T.E.A.M. Member and M.O.M. (Jenna survived at age 2 years)
Jenna was almost two years old when she woke from a nap with a slight fever during a bad flu season. A little later, I suspected something wasn’t right and brought her to the home of a close friend and pediatrician. Jenna’s temperature was 106 degrees and she had two red dots under her arm. My friend sent us to the ER. The disease created deep open wounds, but Jenna survived without amputations. She had to learn to walk and talk again after being in the hospital over three weeks.
Teresa and Jenna are grateful that their friend recognized the early symptoms and feel lucky that Jenna fully recovered. They are working with NMA to help spread awareness about meningococcal disease in their community.

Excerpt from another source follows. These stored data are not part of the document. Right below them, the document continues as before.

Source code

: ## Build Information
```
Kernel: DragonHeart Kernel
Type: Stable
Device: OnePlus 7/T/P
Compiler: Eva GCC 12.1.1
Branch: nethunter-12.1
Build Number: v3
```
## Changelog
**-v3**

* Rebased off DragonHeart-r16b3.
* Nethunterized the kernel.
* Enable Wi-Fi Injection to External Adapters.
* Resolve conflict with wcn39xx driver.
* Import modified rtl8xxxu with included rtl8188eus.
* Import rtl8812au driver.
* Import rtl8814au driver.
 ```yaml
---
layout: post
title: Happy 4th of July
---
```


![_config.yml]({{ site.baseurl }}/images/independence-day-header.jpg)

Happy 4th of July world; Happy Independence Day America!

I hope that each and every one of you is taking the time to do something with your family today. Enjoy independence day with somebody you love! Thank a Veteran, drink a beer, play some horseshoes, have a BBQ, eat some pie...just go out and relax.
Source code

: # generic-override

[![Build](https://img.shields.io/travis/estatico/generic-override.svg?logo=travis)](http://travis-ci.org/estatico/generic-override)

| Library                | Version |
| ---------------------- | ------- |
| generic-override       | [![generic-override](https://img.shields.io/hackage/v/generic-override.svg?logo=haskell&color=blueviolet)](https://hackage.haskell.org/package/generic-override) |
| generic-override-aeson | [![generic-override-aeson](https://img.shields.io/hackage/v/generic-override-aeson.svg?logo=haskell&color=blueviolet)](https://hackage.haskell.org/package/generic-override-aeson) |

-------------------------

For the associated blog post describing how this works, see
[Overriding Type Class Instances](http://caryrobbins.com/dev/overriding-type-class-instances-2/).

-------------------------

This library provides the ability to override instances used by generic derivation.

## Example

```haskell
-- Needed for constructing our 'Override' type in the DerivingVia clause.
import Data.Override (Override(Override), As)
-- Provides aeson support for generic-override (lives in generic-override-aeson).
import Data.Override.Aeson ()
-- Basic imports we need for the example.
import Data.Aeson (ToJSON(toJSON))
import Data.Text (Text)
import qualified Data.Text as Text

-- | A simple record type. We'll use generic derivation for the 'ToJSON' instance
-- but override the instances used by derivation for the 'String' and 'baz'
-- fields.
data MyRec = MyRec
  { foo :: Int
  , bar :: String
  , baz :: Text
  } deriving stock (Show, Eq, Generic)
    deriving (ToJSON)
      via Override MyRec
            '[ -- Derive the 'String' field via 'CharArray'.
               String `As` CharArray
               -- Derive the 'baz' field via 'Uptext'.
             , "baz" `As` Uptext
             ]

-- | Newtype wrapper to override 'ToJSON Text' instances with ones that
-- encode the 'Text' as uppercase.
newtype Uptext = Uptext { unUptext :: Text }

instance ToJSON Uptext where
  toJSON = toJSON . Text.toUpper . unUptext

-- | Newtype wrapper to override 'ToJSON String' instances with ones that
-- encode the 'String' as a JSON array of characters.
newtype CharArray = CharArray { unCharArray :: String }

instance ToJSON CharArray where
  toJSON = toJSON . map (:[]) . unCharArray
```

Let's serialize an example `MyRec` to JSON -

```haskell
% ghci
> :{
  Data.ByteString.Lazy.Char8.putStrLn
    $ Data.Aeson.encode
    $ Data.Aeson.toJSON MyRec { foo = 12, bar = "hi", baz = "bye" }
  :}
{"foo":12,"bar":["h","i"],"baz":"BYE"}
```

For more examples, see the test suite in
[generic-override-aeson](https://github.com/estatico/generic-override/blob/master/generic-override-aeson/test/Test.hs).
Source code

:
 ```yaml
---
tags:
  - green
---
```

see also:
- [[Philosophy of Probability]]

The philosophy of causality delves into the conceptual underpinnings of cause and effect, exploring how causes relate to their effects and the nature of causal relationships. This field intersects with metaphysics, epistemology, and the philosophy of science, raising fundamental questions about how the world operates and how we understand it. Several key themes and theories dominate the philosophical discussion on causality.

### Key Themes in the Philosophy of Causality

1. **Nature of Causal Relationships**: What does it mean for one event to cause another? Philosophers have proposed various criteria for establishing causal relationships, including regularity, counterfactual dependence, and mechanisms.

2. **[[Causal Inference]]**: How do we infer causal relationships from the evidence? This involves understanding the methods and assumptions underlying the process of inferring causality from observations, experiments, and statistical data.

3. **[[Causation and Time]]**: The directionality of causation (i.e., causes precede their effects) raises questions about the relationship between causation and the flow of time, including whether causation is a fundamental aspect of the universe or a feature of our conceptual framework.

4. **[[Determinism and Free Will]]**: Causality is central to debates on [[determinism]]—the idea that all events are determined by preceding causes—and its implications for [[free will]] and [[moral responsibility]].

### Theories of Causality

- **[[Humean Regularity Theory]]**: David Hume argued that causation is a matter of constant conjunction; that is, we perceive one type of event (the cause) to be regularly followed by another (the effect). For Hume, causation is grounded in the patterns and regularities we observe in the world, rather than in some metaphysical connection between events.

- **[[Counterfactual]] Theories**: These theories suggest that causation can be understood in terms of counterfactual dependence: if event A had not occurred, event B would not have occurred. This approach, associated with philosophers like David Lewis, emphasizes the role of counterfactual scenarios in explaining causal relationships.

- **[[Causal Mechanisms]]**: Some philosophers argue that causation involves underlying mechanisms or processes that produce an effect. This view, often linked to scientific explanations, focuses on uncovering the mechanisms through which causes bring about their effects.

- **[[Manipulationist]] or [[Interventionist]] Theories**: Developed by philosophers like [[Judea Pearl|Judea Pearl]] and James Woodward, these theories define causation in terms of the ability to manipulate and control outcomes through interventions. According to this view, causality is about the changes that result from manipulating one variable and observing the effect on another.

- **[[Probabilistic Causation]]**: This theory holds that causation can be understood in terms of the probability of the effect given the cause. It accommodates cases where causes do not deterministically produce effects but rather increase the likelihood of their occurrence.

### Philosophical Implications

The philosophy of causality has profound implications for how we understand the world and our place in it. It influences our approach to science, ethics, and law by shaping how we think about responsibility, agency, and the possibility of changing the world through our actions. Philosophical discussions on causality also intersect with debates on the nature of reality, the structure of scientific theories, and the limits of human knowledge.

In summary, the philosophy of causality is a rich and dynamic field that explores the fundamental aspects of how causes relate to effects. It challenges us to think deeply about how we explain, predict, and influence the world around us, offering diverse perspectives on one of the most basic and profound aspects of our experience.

M.O.M. of Jerry (age 24 years)
On April 11, 2003, Jeri Greenwell’s son, Jerry, woke up feeling symptoms of what he thought was the flu. Later that day, his girlfriend came to check on him but his condition wasn’t improving. In the evening, she saw a rash on Jerry’s body and immediately called her mother, a registered nurse, who encouraged her to take Jerry to the emergency room. Jerry was unable to stand so his roommates carried him to the emergency room. Two hours later, Jerry was diagnosed with meningococcal disease and placed in the critical care unit. At first, it seemed the antibiotics were working against the potential infection, but sadly the disease had progressed too far and Jerry passed away April 14, 2003.
“If you as a parent could do anything to save your child, or someone else’s, I believe you would do whatever it took to ensure their well-being.”